DESCRIPTION OF THE TASK
Gather, from the listing beneath this task, every line holding the string "Ability".

THE DATA
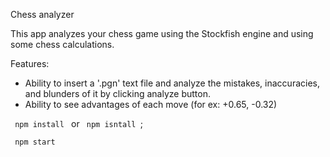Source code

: Chess analyzer

This app analyzes your chess game using the Stockfish engine and using some chess calculations.

Features:
- Ability to insert a '.pgn' text file and analyze the mistakes, inaccuracies, and blunders of it by clicking analyze button.
- Ability to see advantages of each move (for ex: +0.65, -0.32) 

<code> npm install </code> or <code> npm isntall </code>;

<code> npm start </code>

TASK SOLUTION
- Ability to insert a '.pgn' text file and analyze the mistakes, inaccuracies, and blunders of it by clicking analyze button.
- Ability to see advantages of each move (for ex: +0.65, -0.32) 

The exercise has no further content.